**Source material**

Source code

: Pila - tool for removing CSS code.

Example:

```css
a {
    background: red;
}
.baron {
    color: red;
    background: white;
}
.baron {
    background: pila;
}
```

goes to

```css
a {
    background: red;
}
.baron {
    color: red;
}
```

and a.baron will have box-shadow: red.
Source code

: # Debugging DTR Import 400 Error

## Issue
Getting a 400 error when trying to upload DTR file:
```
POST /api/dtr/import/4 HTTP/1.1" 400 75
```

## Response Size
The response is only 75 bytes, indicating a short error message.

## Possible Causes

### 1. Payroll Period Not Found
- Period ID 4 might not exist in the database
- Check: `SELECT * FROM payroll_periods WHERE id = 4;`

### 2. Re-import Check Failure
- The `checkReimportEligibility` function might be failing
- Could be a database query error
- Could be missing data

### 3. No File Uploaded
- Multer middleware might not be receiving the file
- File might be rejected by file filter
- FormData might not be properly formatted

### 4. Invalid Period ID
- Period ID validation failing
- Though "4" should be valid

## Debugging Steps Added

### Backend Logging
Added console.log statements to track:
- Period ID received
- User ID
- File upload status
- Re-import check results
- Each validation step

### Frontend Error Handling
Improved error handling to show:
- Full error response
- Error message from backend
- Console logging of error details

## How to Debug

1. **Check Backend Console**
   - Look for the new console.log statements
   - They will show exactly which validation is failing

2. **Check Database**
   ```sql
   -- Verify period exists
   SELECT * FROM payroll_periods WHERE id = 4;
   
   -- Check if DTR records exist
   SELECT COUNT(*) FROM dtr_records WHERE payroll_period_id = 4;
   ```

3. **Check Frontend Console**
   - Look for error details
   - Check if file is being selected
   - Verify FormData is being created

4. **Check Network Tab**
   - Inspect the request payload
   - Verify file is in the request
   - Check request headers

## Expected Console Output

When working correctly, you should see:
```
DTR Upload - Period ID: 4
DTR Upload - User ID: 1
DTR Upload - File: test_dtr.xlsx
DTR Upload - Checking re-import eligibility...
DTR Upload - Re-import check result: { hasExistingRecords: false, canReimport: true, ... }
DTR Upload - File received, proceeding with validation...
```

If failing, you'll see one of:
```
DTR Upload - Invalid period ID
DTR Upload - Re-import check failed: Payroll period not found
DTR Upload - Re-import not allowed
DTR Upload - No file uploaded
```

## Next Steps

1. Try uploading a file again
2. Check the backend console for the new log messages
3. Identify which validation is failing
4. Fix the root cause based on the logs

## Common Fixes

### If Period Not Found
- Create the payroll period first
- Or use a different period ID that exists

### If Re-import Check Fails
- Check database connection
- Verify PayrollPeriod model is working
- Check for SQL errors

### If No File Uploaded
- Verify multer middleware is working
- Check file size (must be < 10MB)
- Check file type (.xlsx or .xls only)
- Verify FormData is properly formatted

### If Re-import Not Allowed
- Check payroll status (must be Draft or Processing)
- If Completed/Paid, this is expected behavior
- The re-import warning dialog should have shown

**Exercise goal**
Copy task for the entries above: every line with the string "Verify".

**Exercise answer**
   -- Verify period exists
   - Verify FormData is being created
   - Verify file is in the request
- Verify PayrollPeriod model is working
- Verify multer middleware is working
- Verify FormData is properly formatted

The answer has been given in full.